I had a few experiences this week that seemed to suggest that things are changing. In a meeting of the key players behind a new graduate student professional development program in our Faculty of Graduate Studies, I looked around the table to note that most of those people, including the Dean, were women. I’m helping to coordinate a writing workshop for dissertation scholarship winners, and all but two are women, as are most of their supervisors. I’m also the graduate representative on our tenure and promotions committee, and we met earlier this week. The committee is headed up by our new graduate program director, who is, after men heading up the department for the last decade or longer, a woman. Around the conference table, nearly everyone seated was also female. At one point someone asked the committee if we could estimate how much longer we might take, as she wanted to let her stay-at-home husband know when she would be home to breastfeed their baby daughter. At the end of the meeting, the professor with the baby daughter and I exchanged mutual admiration for the bag I was carrying and the granola-covered nuts her husband had made for her (for which you can find the recipe here). It felt, during that meeting, like the proportion of women in the room had changed something, like it was okay to be academics and people too. That baking and breastfeeding and being good academics and holding positions of power weren’t mutually exclusive—the acknowledgement of which is key, I think, to addressing the power imbalance in the academy and the wider world.

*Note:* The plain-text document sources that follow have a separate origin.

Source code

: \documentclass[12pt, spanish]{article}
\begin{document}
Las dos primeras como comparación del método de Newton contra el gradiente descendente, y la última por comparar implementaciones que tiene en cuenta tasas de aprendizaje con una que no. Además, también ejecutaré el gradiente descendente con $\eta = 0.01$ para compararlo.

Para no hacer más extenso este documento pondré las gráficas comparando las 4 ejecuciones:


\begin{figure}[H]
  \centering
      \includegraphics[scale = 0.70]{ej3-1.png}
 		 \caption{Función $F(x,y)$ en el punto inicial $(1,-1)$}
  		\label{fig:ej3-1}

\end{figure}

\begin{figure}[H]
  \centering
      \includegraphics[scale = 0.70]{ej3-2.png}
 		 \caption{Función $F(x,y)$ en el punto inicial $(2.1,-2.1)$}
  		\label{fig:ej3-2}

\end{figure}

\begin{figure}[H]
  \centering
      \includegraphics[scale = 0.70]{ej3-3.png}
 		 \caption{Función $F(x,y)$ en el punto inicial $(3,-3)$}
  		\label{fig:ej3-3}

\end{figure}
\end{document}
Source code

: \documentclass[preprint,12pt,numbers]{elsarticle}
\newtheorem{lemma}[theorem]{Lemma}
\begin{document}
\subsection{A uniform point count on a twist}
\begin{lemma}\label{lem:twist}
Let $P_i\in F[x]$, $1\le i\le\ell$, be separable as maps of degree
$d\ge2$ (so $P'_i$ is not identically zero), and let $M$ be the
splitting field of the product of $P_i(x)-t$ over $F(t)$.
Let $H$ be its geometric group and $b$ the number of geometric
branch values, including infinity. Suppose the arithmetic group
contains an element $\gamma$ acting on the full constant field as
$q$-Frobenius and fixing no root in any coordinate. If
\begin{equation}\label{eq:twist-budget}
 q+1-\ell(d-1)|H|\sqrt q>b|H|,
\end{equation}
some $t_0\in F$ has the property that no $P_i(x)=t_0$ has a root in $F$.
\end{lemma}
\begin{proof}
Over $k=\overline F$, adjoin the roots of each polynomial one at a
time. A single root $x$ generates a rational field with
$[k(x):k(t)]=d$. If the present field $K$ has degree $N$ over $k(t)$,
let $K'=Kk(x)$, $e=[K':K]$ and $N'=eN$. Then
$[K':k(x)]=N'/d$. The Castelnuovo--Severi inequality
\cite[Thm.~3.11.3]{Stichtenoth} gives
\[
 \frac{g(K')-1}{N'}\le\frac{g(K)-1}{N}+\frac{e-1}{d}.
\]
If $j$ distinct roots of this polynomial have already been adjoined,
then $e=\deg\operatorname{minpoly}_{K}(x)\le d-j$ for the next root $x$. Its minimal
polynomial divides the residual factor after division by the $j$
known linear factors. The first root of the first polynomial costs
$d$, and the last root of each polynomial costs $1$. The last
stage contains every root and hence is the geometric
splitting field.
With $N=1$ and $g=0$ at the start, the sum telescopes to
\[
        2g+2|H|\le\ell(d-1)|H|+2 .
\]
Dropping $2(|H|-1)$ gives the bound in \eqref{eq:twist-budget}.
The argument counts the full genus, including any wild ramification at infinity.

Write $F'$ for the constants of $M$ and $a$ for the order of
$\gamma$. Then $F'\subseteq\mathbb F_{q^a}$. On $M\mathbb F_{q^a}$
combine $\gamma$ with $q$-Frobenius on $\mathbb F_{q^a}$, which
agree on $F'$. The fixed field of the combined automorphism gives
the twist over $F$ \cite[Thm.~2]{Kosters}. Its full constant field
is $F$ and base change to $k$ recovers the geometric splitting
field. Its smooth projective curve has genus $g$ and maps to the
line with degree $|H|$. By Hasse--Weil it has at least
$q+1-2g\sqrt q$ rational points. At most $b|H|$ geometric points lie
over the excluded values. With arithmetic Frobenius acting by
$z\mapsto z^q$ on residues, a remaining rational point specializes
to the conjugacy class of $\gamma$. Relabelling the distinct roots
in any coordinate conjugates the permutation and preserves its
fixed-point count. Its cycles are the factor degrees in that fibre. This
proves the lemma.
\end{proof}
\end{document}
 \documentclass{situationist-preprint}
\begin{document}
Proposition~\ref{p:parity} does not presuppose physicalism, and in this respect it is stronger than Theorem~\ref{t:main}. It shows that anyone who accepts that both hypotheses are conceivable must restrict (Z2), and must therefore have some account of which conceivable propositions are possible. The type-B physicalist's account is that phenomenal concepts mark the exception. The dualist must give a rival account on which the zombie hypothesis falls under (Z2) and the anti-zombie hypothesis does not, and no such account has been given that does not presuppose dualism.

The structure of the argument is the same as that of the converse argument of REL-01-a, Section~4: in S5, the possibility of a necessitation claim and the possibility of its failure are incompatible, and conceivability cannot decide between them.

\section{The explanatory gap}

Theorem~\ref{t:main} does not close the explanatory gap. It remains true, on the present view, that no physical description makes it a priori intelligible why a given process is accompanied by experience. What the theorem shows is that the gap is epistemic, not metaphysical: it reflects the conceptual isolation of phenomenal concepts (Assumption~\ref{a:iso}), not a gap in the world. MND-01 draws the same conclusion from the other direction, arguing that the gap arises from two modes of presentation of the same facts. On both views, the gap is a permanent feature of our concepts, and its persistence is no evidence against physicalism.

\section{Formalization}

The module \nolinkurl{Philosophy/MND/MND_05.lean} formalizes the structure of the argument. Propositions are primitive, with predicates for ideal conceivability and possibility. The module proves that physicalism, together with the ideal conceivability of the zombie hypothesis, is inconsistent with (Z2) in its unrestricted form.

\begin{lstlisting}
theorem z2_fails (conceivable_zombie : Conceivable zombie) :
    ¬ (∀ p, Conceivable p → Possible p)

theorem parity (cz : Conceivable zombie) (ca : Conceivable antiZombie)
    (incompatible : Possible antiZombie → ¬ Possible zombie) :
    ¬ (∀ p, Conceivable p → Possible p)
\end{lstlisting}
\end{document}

It would have been nice if there wasn’t another side to this story, but of course there is. The two people up for tenure and promotion were both men, as are most of the people who have been given tenure or have been promoted since my arrival in the department. The nursing professor was apologetic, and jokingly defensive, about her need to get back to her baby. After bonding over our shared love of Smitten Kitchen, she remarked that she clearly wasn’t working hard enough if she had time to go hunting down recipes for granola-covered nuts. At a workshop on academic job interviews later that afternoon, we were warned against interviewers who would try to find out if we were planning on having children soon. And at that uncomfortable conference last month, a presenter made a joke about my sending him love notes as I sat and waited to deliver my own paper, a joke that I had to laugh off but which made more women than me in the room cringe. Earlier that day, another male panelist told me, in not so many words, that as a young(ish) woman, I was not allowed (although I was moderating the panel) to ask him to wrap up when his paper went over time, which he assured me it would.

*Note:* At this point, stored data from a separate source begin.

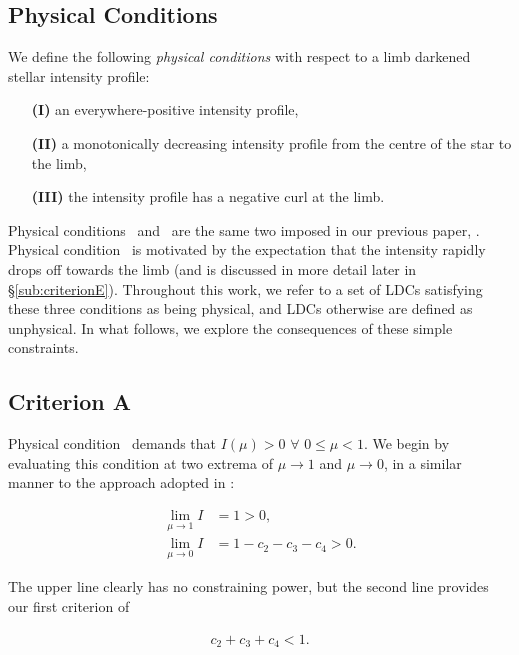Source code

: 
\subsection{Physical Conditions}
\label{sub:physicalconditions}

We define the following \textit{physical conditions} with respect to a limb
darkened stellar intensity profile:

\begin{itemize}
\item[{\textbf{(I)}}] an everywhere-positive intensity profile,
\item[{\textbf{(II)}}] a monotonically decreasing intensity profile from the
centre of the star to the limb,
\item[{\textbf{(III)}}] the intensity profile has a negative curl at the limb.
\end{itemize}

Physical conditions \I\ and \II\ are the same two imposed in our previous paper,
\citet{LD:2013}. Physical condition \III\ is motivated by the expectation that
the intensity rapidly drops off towards the limb (and is discussed in more 
detail later in \S\ref{sub:criterionE}). Throughout this work, we refer to a set 
of LDCs satisfying these three conditions as being physical, and LDCs otherwise 
are defined as unphysical. In what follows, we explore the consequences of these 
simple constraints.

\subsection{Criterion A}

Physical condition \I\ demands that $I(\mu)>0$ $\forall$ $0\leq\mu<1$. We begin 
by evaluating this condition at two extrema of $\mu\to1$ and $\mu\to0$, in a 
similar manner to the approach adopted in \citet{LD:2013}:

\begin{align}
\lim_{\mu\to1} I &= 1 > 0,\nonumber \\
\lim_{\mu\to0} I &= 1 - c_2 - c_3 -  c_4 > 0.
\end{align}

The upper line clearly has no constraining power, but the second line provides
our first criterion of

\begin{align}
c_2 + c_3 + c_4 < 1.
\label{eqn:criterionA}
\end{align}

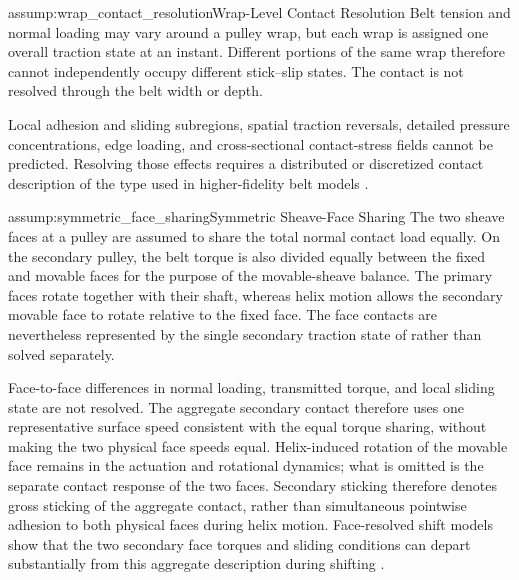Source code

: \documentclass[11pt]{report}
\numberwithin{equation}{section}
\newcounter{assump}
\begin{document}
\begin{assumptionblock}{assump:wrap_contact_resolution}{Wrap-Level Contact Resolution}
Belt tension and normal loading may vary around a pulley wrap, but each wrap is
assigned one overall traction state at an instant. Different portions of the
same wrap therefore cannot independently occupy different stick--slip states.
The contact is not resolved through the belt width or depth.

\AssumptionConsequences
Local adhesion and sliding subregions, spatial traction reversals, detailed
pressure concentrations, edge loading, and cross-sectional contact-stress
fields cannot be predicted. Resolving those effects requires a distributed or
discretized contact description of the type used in higher-fidelity belt
models
\citep{KongParker2006,Messick2018,JulioPlante2011}.
\end{assumptionblock}

\begin{assumptionblock}{assump:symmetric_face_sharing}{Symmetric Sheave-Face Sharing}
The two sheave faces at a pulley are assumed to share the total normal contact
load equally. On the secondary pulley, the belt torque is also divided equally
between the fixed and movable faces for the purpose of the movable-sheave
balance. The primary faces rotate together with their shaft, whereas helix
motion allows the secondary movable face to rotate relative to the fixed face.
The face contacts are nevertheless represented by the single secondary
traction state of  rather than solved
separately.

\AssumptionConsequences
Face-to-face differences in normal loading, transmitted torque, and local
sliding state are not resolved. The aggregate secondary contact therefore uses
one representative surface speed consistent with the equal torque sharing,
without making the two physical face speeds equal. Helix-induced rotation of
the movable face remains in the actuation and rotational dynamics; what is
omitted is the separate contact response of the two faces. Secondary sticking
therefore denotes gross sticking of the aggregate contact, rather than
simultaneous pointwise adhesion to both physical faces during helix motion.
Face-resolved shift models show that the two secondary face torques and sliding
conditions can depart substantially from this aggregate description during
shifting \citep{SorgeCammalleri2011}.
\end{assumptionblock}


\end{document}
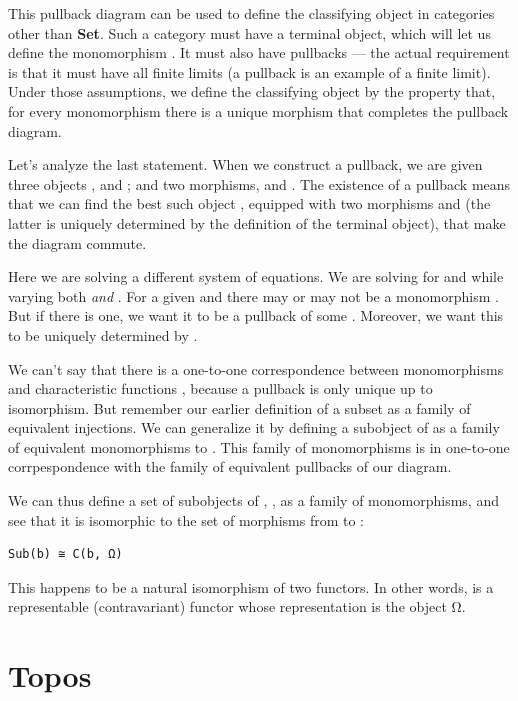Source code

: This pullback diagram can be used to define the classifying object in
categories other than \textbf{Set}. Such a category must have a terminal
object, which will let us define the monomorphism . It must
also have pullbacks --- the actual requirement is that it must have all
finite limits (a pullback is an example of a finite limit). Under those
assumptions, we define the classifying object  by the property
that, for every monomorphism  there is a unique morphism
 that completes the pullback diagram.

Let's analyze the last statement. When we construct a pullback, we are
given three objects ,  and ; and two
morphisms,  and . The existence of a pullback
means that we can find the best such object , equipped with
two morphisms  and  (the latter is uniquely
determined by the definition of the terminal object), that make the
diagram commute.

Here we are solving a different system of equations. We are solving for
 and  while varying both  \emph{and}
. For a given  and  there may or may not
be a monomorphism . But if there is one, we
want it to be a pullback of some . Moreover, we want this
 to be uniquely determined by .

We can't say that there is a one-to-one correspondence between
monomorphisms  and characteristic functions ,
because a pullback is only unique up to isomorphism. But remember our
earlier definition of a subset as a family of equivalent injections. We
can generalize it by defining a subobject of  as a family of
equivalent monomorphisms to . This family of monomorphisms is
in one-to-one corrpespondence with the family of equivalent pullbacks of
our diagram.

We can thus define a set of subobjects of , ,
as a family of monomorphisms, and see that it is isomorphic to the set
of morphisms from  to :

\begin{verbatim}
Sub(b) ≅ C(b, Ω)
\end{verbatim}

This happens to be a natural isomorphism of two functors. In other
words,  is a representable (contravariant) functor whose
representation is the object Ω.

\section{Topos}\label{topos}

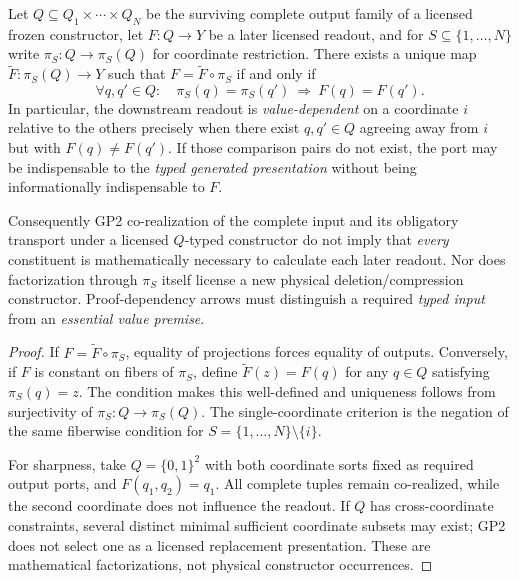 \documentclass[12pt,a4paper]{article}
\begin{document}
\begin{proposition}
\label{p2a:prop:v281-complete-input-factorization}
Let \(Q\subseteq Q_1\times\cdots\times Q_N\) be the surviving
complete output family of a licensed frozen constructor, let
\(F:Q\to Y\) be a later licensed readout, and for
\(S\subseteq\{1,\ldots,N\}\) write \(\pi_S:Q\to\pi_S(Q)\)
for coordinate restriction.  There exists a unique map
\(\widetilde F:\pi_S(Q)\to Y\) such that
\(F=\widetilde F\circ\pi_S\) if and only if
\[
 \forall q,q'\in Q:\quad
 \pi_S(q)=\pi_S(q')\ \Longrightarrow\ F(q)=F(q').
\]
In particular, the downstream readout is \emph{value-dependent} on a
coordinate \(i\) relative to the others precisely when there exist
\(q,q'\in Q\) agreeing away from \(i\) but with
\(F(q)\neq F(q')\).  If those comparison pairs do not exist, the
port may be indispensable to the \emph{typed generated presentation}
without being informationally indispensable to \(F\).

Consequently GP2 co-realization of the complete input and its obligatory
transport under a licensed \(Q\)-typed constructor do not imply that
\emph{every} constituent is mathematically necessary to calculate each
later readout.  Nor does factorization through \(\pi_S\) itself license a
new physical deletion/compression constructor.  Proof-dependency arrows
must distinguish a required \emph{typed input} from an \emph{essential
value premise}.
\end{proposition}
\begin{proof}
If \(F=\widetilde F\circ\pi_S\), equality of projections forces
equality of outputs.  Conversely, if \(F\) is constant on fibers of
\(\pi_S\), define \(\widetilde F(z)=F(q)\) for any
\(q\in Q\) satisfying \(\pi_S(q)=z\).  The condition makes this
well-defined and uniqueness follows from surjectivity of
\(\pi_S:Q\to\pi_S(Q)\).  The single-coordinate criterion is the
negation of the same fiberwise condition for
\(S=\{1,\ldots,N\}\setminus\{i\}\).

For sharpness, take \(Q=\{0,1\}^2\) with both coordinate sorts fixed as
required output ports, and \(F(q_1,q_2)=q_1\).  All complete tuples
remain co-realized, while the second coordinate does not influence the
readout.  If \(Q\) has cross-coordinate constraints, several distinct
minimal sufficient coordinate subsets may exist; GP2 does not select one
as a licensed replacement presentation.  These are mathematical
factorizations, not physical constructor occurrences.
\end{proof}
\end{document}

One of the things I love best about Hook & Eye is that women fill the chairs. We sit around this virtual table and discuss whatever matters to us as female academics. Sometimes that’s writing a better conference proposal. Sometimes it’s how we get treated differently when we leave the house without makeup on. Sometimes it’s a great recipe that makes rushing out the door to get to class feel a little bit easier, or one that can keep a breastfeeding woman going through a long day on campus. We feel comfortable talking as people, and not just as academics, at least in part because we fill the chairs. And if we filled the chairs in more rooms, as we fill the chairs in more rooms–in the Dean’s office, in the office of the department chair, in the university senate, in the President’s office, at the presenter’s table–the culture of the university might continue to shift. It might start to acknowledge that parenting and positions of power aren’t incompatible. That teaching and taking time to nurse a child, or to care for an aging parent, or to spend time on a hobby, are equally important facets of a complex academic life. That being professors and being people, no matter our gender, should be accepted and celebrated and taken into account when making decisions about who is given positions of power. When we fill more of the chairs, I can’t help but feel that the feeling in the room changes for the better, for us and for the men around us. And so do our experiences of being women, being people, in academe.
So I’ll keep watching to see who fills the chairs. And I’ll keep filling one myself, as often as I can, while I do. What about you? What’s your sense of the gender balances and imbalances at your university, or in your field, and whether or not they’re shifting?